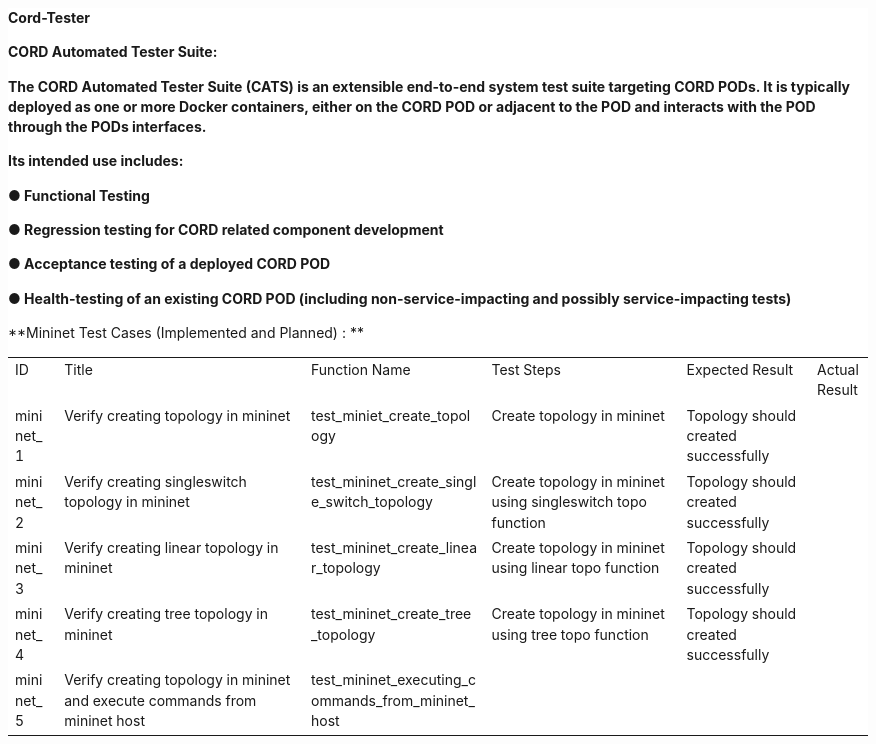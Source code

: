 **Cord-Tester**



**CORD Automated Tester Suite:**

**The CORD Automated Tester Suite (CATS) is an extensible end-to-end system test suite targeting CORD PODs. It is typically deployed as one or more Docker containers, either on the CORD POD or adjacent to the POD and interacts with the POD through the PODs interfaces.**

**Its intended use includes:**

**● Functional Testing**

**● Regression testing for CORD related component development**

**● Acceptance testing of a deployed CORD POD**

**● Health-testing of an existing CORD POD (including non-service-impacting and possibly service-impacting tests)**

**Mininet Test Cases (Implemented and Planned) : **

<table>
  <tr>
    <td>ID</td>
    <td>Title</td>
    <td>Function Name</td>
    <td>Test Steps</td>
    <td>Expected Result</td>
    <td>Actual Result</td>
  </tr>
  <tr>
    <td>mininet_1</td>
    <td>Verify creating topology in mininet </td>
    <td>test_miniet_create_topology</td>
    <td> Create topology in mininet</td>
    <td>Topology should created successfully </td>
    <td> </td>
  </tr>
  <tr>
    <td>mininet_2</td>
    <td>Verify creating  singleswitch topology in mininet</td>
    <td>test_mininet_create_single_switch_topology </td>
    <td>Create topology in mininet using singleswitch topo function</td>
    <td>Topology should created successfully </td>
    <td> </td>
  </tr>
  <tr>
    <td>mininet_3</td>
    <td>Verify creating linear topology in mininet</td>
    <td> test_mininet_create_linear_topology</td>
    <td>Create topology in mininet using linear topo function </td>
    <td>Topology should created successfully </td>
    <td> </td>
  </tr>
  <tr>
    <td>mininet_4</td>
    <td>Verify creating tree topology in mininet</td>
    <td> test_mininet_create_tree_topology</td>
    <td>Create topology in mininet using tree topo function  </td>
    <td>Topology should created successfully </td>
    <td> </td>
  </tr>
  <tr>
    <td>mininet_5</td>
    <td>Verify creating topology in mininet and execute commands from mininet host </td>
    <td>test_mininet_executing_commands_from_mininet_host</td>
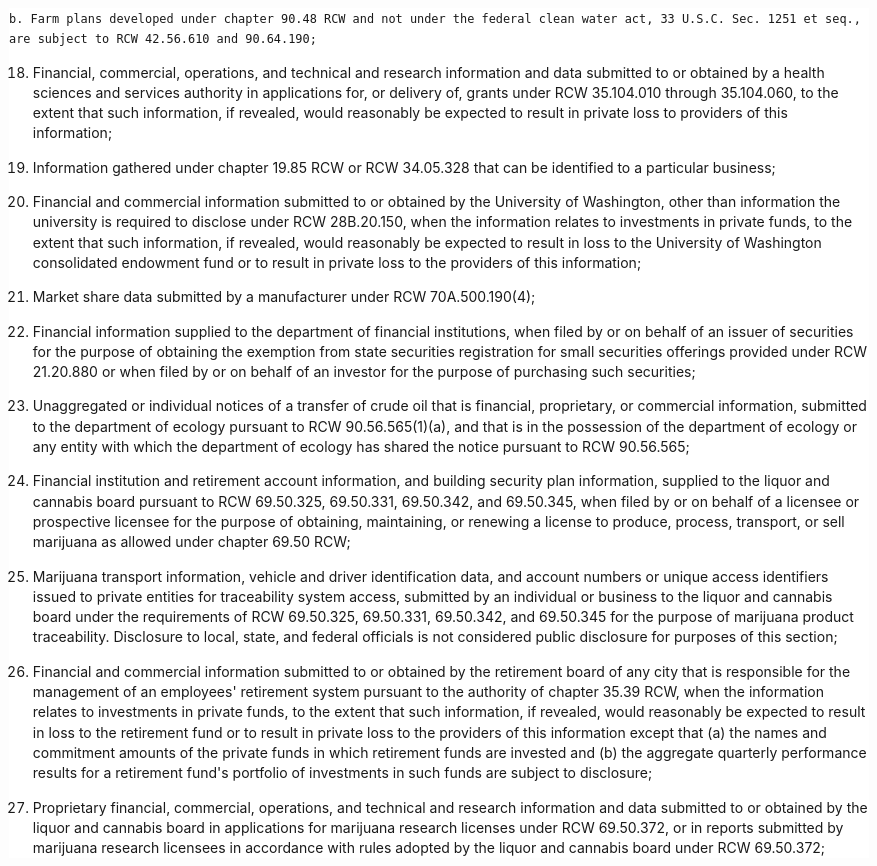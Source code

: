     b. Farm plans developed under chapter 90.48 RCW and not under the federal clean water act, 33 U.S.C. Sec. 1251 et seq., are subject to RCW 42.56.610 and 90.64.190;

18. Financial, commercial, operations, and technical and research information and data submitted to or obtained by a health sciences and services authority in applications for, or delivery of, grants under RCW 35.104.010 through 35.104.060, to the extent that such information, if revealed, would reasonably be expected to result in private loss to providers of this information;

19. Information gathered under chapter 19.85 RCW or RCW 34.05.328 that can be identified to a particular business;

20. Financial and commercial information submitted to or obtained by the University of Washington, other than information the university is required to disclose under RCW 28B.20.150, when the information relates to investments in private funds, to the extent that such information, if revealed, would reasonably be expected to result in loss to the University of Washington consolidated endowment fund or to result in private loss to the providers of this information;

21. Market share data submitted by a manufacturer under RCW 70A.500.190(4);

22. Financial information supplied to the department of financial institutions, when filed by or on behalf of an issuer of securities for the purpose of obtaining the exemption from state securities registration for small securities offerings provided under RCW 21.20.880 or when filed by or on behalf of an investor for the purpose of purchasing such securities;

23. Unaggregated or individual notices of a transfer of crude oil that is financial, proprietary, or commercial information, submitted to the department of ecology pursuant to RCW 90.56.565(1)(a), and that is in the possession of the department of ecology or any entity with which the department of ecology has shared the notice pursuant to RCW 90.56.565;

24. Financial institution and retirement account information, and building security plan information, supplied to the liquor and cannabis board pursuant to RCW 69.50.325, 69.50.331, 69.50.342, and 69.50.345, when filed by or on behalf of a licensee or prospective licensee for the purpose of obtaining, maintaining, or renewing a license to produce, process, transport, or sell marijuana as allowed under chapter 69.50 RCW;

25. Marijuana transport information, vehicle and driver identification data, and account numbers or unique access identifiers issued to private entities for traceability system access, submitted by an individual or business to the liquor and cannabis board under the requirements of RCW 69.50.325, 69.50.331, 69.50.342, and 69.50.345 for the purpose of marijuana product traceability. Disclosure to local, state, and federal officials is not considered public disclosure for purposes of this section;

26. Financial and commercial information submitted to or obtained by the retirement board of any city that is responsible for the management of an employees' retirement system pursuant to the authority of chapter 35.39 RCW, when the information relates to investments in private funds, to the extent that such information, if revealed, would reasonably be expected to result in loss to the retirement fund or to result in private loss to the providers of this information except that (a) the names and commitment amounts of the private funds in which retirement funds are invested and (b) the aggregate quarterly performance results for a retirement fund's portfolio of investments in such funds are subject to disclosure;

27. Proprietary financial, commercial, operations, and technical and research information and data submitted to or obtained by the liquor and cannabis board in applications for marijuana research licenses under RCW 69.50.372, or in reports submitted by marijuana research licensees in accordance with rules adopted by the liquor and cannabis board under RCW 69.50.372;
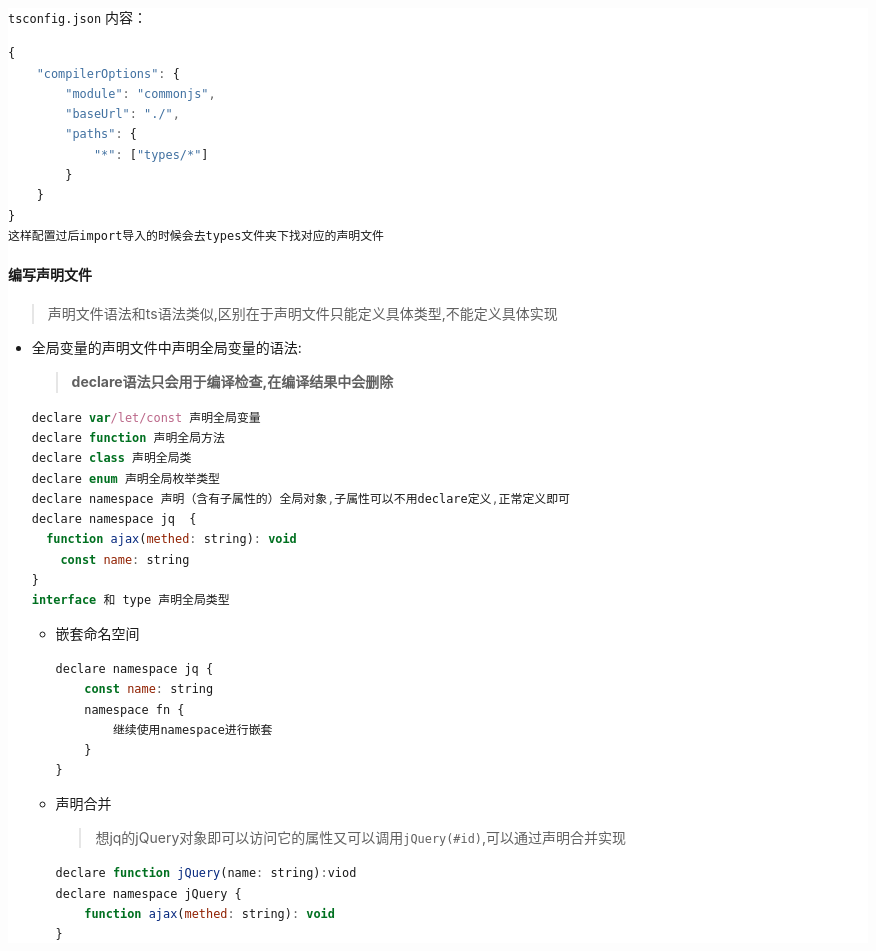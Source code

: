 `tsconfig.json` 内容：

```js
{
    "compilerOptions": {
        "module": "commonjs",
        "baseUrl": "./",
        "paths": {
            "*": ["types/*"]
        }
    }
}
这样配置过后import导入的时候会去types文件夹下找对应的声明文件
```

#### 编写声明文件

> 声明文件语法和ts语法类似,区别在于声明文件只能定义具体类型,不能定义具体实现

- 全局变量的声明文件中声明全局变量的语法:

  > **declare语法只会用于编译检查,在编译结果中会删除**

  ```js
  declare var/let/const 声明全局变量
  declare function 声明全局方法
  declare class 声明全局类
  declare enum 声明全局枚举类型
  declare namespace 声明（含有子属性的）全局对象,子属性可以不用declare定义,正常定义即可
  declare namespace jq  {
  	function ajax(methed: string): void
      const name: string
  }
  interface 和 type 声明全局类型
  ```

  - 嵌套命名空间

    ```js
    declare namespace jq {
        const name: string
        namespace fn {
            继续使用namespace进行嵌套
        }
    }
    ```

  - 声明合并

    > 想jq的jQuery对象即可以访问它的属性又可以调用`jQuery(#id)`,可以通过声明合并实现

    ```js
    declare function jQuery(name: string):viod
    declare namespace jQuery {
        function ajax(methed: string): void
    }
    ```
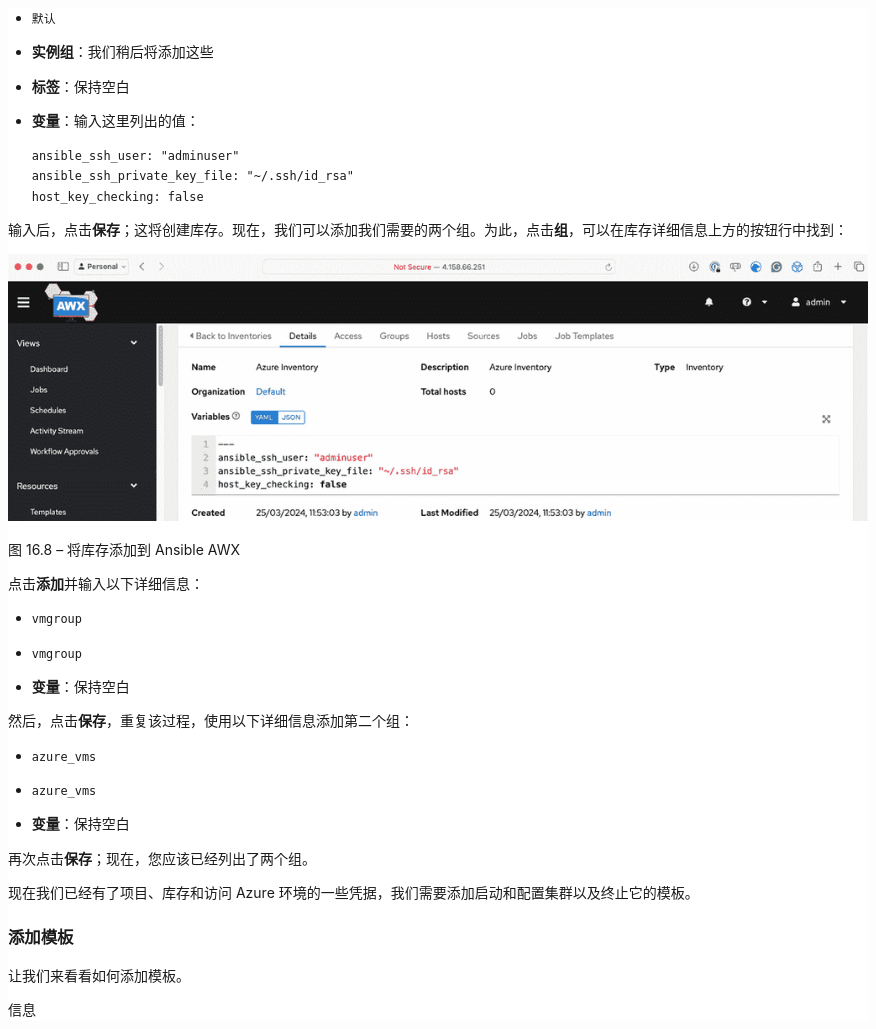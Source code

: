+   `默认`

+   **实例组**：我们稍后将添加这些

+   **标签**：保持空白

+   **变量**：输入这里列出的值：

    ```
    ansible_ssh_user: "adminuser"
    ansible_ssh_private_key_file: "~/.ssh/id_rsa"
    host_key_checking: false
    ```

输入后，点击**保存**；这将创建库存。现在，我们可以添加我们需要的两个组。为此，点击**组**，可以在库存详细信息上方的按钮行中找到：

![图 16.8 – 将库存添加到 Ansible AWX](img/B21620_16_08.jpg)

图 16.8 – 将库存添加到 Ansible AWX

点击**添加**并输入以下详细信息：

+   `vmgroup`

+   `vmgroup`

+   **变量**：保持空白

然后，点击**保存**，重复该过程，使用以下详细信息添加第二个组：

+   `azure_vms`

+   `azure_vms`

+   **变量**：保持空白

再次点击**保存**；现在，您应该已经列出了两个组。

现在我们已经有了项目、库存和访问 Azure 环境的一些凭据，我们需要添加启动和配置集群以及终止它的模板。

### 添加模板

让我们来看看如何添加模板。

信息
========================================================================
▸ What to do:
Sift the material for lines that include the word "commercial", and copy each one.

▸ Written reply:
18. Financial, commercial, operations, and technical and research information and data submitted to or obtained by a health sciences and services authority in applications for, or delivery of, grants under RCW 35.104.010 through 35.104.060, to the extent that such information, if revealed, would reasonably be expected to result in private loss to providers of this information;
20. Financial and commercial information submitted to or obtained by the University of Washington, other than information the university is required to disclose under RCW 28B.20.150, when the information relates to investments in private funds, to the extent that such information, if revealed, would reasonably be expected to result in loss to the University of Washington consolidated endowment fund or to result in private loss to the providers of this information;
23. Unaggregated or individual notices of a transfer of crude oil that is financial, proprietary, or commercial information, submitted to the department of ecology pursuant to RCW 90.56.565(1)(a), and that is in the possession of the department of ecology or any entity with which the department of ecology has shared the notice pursuant to RCW 90.56.565;
26. Financial and commercial information submitted to or obtained by the retirement board of any city that is responsible for the management of an employees' retirement system pursuant to the authority of chapter 35.39 RCW, when the information relates to investments in private funds, to the extent that such information, if revealed, would reasonably be expected to result in loss to the retirement fund or to result in private loss to the providers of this information except that (a) the names and commitment amounts of the private funds in which retirement funds are invested and (b) the aggregate quarterly performance results for a retirement fund's portfolio of investments in such funds are subject to disclosure;
27. Proprietary financial, commercial, operations, and technical and research information and data submitted to or obtained by the liquor and cannabis board in applications for marijuana research licenses under RCW 69.50.372, or in reports submitted by marijuana research licensees in accordance with rules adopted by the liquor and cannabis board under RCW 69.50.372;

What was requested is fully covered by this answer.